Exercise details – If an entry holds a picture, leave that picture out. Give everything else again exactly.

Entries supplied –
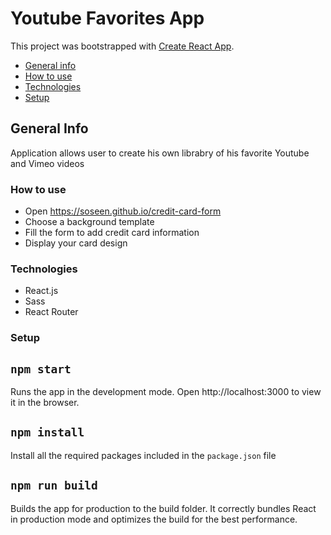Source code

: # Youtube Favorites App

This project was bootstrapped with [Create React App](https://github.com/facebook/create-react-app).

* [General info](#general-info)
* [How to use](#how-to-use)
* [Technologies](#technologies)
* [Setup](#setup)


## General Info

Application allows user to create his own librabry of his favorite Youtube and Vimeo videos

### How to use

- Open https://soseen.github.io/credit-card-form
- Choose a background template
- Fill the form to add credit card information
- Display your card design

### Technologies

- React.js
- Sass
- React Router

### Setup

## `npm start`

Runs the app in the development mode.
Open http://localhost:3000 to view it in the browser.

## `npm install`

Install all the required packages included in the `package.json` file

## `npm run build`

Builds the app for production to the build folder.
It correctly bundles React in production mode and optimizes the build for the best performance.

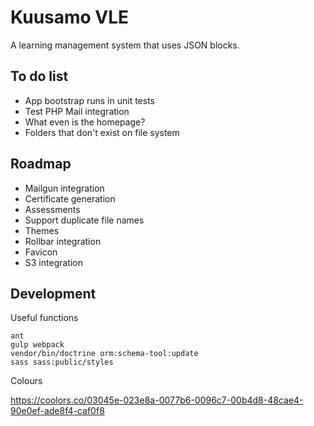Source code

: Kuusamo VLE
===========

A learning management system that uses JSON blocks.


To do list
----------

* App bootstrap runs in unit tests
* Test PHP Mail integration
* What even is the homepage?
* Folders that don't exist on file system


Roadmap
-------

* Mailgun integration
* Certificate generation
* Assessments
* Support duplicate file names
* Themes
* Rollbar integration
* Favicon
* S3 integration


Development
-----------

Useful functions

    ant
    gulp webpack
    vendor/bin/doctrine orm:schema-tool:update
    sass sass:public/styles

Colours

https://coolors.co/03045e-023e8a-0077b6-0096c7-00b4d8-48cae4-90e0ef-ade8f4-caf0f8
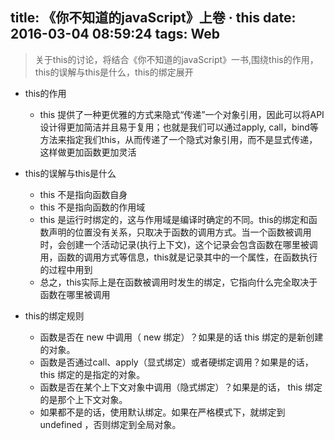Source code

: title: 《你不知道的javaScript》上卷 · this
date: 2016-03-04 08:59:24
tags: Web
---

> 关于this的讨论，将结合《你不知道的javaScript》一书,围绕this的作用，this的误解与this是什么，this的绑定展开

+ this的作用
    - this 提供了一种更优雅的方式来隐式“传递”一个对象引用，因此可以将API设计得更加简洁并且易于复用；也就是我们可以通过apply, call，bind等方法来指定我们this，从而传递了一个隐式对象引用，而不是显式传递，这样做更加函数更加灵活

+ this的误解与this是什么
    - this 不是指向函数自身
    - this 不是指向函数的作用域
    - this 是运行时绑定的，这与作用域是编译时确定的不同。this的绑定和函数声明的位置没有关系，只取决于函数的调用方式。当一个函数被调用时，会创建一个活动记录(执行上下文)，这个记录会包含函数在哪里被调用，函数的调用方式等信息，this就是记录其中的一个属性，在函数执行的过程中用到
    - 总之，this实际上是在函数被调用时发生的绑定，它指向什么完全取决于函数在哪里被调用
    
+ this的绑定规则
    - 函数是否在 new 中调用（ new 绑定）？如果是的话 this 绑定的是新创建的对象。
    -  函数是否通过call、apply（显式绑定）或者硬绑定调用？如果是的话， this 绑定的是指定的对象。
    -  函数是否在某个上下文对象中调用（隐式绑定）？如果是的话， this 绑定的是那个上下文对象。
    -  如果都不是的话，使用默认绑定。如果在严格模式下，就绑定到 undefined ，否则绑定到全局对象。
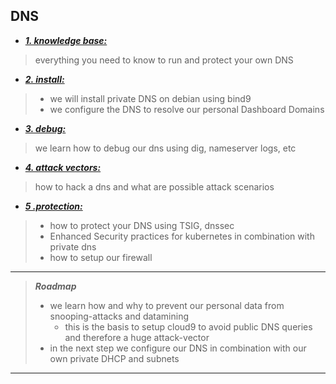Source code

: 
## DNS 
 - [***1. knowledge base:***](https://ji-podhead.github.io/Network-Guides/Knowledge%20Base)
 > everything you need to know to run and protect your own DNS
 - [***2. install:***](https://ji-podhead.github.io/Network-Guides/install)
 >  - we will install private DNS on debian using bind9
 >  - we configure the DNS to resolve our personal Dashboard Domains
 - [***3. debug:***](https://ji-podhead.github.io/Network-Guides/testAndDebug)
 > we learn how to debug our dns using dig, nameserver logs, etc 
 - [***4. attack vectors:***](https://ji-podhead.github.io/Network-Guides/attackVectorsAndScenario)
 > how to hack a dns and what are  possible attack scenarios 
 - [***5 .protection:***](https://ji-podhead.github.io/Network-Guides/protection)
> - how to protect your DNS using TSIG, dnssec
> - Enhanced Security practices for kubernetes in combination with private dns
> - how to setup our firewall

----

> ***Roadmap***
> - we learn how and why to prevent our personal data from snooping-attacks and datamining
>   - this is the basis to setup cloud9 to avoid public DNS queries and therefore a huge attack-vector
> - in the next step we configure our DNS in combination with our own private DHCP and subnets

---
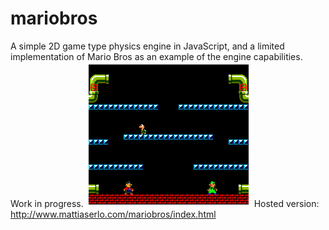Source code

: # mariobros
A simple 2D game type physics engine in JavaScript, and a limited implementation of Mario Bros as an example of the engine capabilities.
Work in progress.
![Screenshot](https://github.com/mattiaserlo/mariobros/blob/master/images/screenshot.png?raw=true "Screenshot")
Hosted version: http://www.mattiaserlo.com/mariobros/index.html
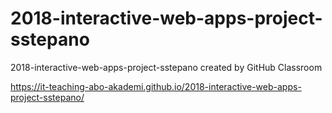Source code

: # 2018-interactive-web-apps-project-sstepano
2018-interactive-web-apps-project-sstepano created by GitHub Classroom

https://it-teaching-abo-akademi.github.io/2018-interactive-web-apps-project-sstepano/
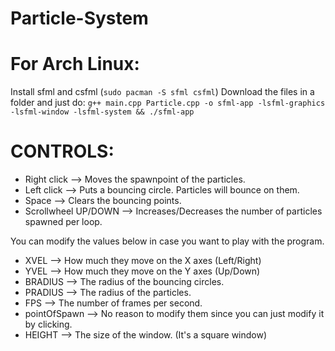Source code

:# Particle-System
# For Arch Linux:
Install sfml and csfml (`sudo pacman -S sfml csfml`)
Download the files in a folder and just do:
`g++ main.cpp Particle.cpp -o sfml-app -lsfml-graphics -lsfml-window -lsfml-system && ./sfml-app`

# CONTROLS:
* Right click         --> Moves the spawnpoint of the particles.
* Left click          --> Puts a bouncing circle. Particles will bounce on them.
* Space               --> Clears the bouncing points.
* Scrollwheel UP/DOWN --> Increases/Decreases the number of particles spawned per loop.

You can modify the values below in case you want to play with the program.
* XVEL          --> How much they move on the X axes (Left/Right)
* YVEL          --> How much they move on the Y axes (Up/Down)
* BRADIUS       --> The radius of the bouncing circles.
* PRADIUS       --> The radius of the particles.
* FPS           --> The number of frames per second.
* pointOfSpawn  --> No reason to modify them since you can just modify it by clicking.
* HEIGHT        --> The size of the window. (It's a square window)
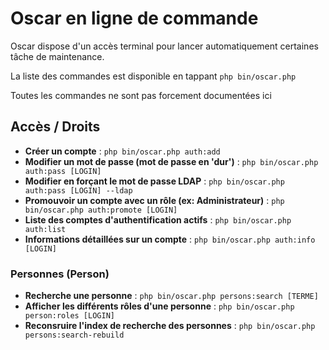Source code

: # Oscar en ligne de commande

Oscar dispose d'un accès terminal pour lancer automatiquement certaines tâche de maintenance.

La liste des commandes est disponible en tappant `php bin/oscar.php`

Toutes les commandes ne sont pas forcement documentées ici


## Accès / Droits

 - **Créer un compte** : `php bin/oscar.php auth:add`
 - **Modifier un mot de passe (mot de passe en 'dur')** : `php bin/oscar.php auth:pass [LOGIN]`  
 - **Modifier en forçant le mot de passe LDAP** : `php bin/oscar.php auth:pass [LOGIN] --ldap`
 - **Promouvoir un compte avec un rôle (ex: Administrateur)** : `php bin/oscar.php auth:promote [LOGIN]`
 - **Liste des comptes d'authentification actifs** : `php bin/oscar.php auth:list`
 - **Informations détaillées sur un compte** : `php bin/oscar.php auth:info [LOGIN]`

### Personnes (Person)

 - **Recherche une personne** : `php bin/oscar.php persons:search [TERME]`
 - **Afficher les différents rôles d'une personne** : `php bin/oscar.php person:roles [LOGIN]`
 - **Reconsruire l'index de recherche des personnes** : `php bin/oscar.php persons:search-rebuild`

Problem solution –
Source code

: # Youtube Favorites App

This project was bootstrapped with [Create React App](https://github.com/facebook/create-react-app).

* [General info](#general-info)
* [How to use](#how-to-use)
* [Technologies](#technologies)
* [Setup](#setup)


## General Info

Application allows user to create his own librabry of his favorite Youtube and Vimeo videos

### How to use

- Open https://soseen.github.io/credit-card-form
- Choose a background template
- Fill the form to add credit card information
- Display your card design

### Technologies

- React.js
- Sass
- React Router

### Setup

## `npm start`

Runs the app in the development mode.
Open http://localhost:3000 to view it in the browser.

## `npm install`

Install all the required packages included in the `package.json` file

## `npm run build`

Builds the app for production to the build folder.
It correctly bundles React in production mode and optimizes the build for the best performance.

Source code

: Kuusamo VLE
===========

A learning management system that uses JSON blocks.


To do list
----------

* App bootstrap runs in unit tests
* Test PHP Mail integration
* What even is the homepage?
* Folders that don't exist on file system


Roadmap
-------

* Mailgun integration
* Certificate generation
* Assessments
* Support duplicate file names
* Themes
* Rollbar integration
* Favicon
* S3 integration


Development
-----------

Useful functions

    ant
    gulp webpack
    vendor/bin/doctrine orm:schema-tool:update
    sass sass:public/styles

Colours

https://coolors.co/03045e-023e8a-0077b6-0096c7-00b4d8-48cae4-90e0ef-ade8f4-caf0f8
Source code

: title: 《你不知道的javaScript》上卷 · this
date: 2016-03-04 08:59:24
tags: Web
---

> 关于this的讨论，将结合《你不知道的javaScript》一书,围绕this的作用，this的误解与this是什么，this的绑定展开

+ this的作用
    - this 提供了一种更优雅的方式来隐式“传递”一个对象引用，因此可以将API设计得更加简洁并且易于复用；也就是我们可以通过apply, call，bind等方法来指定我们this，从而传递了一个隐式对象引用，而不是显式传递，这样做更加函数更加灵活

+ this的误解与this是什么
    - this 不是指向函数自身
    - this 不是指向函数的作用域
    - this 是运行时绑定的，这与作用域是编译时确定的不同。this的绑定和函数声明的位置没有关系，只取决于函数的调用方式。当一个函数被调用时，会创建一个活动记录(执行上下文)，这个记录会包含函数在哪里被调用，函数的调用方式等信息，this就是记录其中的一个属性，在函数执行的过程中用到
    - 总之，this实际上是在函数被调用时发生的绑定，它指向什么完全取决于函数在哪里被调用
    
+ this的绑定规则
    - 函数是否在 new 中调用（ new 绑定）？如果是的话 this 绑定的是新创建的对象。
    -  函数是否通过call、apply（显式绑定）或者硬绑定调用？如果是的话， this 绑定的是指定的对象。
    -  函数是否在某个上下文对象中调用（隐式绑定）？如果是的话， this 绑定的是那个上下文对象。
    -  如果都不是的话，使用默认绑定。如果在严格模式下，就绑定到 undefined ，否则绑定到全局对象。
Source code

: 
## DNS 
 - [***1. knowledge base:***](https://ji-podhead.github.io/Network-Guides/Knowledge%20Base)
 > everything you need to know to run and protect your own DNS
 - [***2. install:***](https://ji-podhead.github.io/Network-Guides/install)
 >  - we will install private DNS on debian using bind9
 >  - we configure the DNS to resolve our personal Dashboard Domains
 - [***3. debug:***](https://ji-podhead.github.io/Network-Guides/testAndDebug)
 > we learn how to debug our dns using dig, nameserver logs, etc 
 - [***4. attack vectors:***](https://ji-podhead.github.io/Network-Guides/attackVectorsAndScenario)
 > how to hack a dns and what are  possible attack scenarios 
 - [***5 .protection:***](https://ji-podhead.github.io/Network-Guides/protection)
> - how to protect your DNS using TSIG, dnssec
> - Enhanced Security practices for kubernetes in combination with private dns
> - how to setup our firewall

----

> ***Roadmap***
> - we learn how and why to prevent our personal data from snooping-attacks and datamining
>   - this is the basis to setup cloud9 to avoid public DNS queries and therefore a huge attack-vector
> - in the next step we configure our DNS in combination with our own private DHCP and subnets

---
Source code

: # mariobros
A simple 2D game type physics engine in JavaScript, and a limited implementation of Mario Bros as an example of the engine capabilities.
Work in progress.
![Screenshot](https://github.com/mattiaserlo/mariobros/blob/master/images/screenshot.png?raw=true "Screenshot")
Hosted version: http://www.mattiaserlo.com/mariobros/index.html
Source code

: # 2018-interactive-web-apps-project-sstepano
2018-interactive-web-apps-project-sstepano created by GitHub Classroom

https://it-teaching-abo-akademi.github.io/2018-interactive-web-apps-project-sstepano/
Source code

:# Particle-System
# For Arch Linux:
Install sfml and csfml (`sudo pacman -S sfml csfml`)
Download the files in a folder and just do:
`g++ main.cpp Particle.cpp -o sfml-app -lsfml-graphics -lsfml-window -lsfml-system && ./sfml-app`

# CONTROLS:
* Right click         --> Moves the spawnpoint of the particles.
* Left click          --> Puts a bouncing circle. Particles will bounce on them.
* Space               --> Clears the bouncing points.
* Scrollwheel UP/DOWN --> Increases/Decreases the number of particles spawned per loop.

You can modify the values below in case you want to play with the program.
* XVEL          --> How much they move on the X axes (Left/Right)
* YVEL          --> How much they move on the Y axes (Up/Down)
* BRADIUS       --> The radius of the bouncing circles.
* PRADIUS       --> The radius of the particles.
* FPS           --> The number of frames per second.
* pointOfSpawn  --> No reason to modify them since you can just modify it by clicking.
* HEIGHT        --> The size of the window. (It's a square window)
Source code

: # Oscar en ligne de commande

Oscar dispose d'un accès terminal pour lancer automatiquement certaines tâche de maintenance.

La liste des commandes est disponible en tappant `php bin/oscar.php`

Toutes les commandes ne sont pas forcement documentées ici


## Accès / Droits

 - **Créer un compte** : `php bin/oscar.php auth:add`
 - **Modifier un mot de passe (mot de passe en 'dur')** : `php bin/oscar.php auth:pass [LOGIN]`  
 - **Modifier en forçant le mot de passe LDAP** : `php bin/oscar.php auth:pass [LOGIN] --ldap`
 - **Promouvoir un compte avec un rôle (ex: Administrateur)** : `php bin/oscar.php auth:promote [LOGIN]`
 - **Liste des comptes d'authentification actifs** : `php bin/oscar.php auth:list`
 - **Informations détaillées sur un compte** : `php bin/oscar.php auth:info [LOGIN]`

### Personnes (Person)

 - **Recherche une personne** : `php bin/oscar.php persons:search [TERME]`
 - **Afficher les différents rôles d'une personne** : `php bin/oscar.php person:roles [LOGIN]`
 - **Reconsruire l'index de recherche des personnes** : `php bin/oscar.php persons:search-rebuild`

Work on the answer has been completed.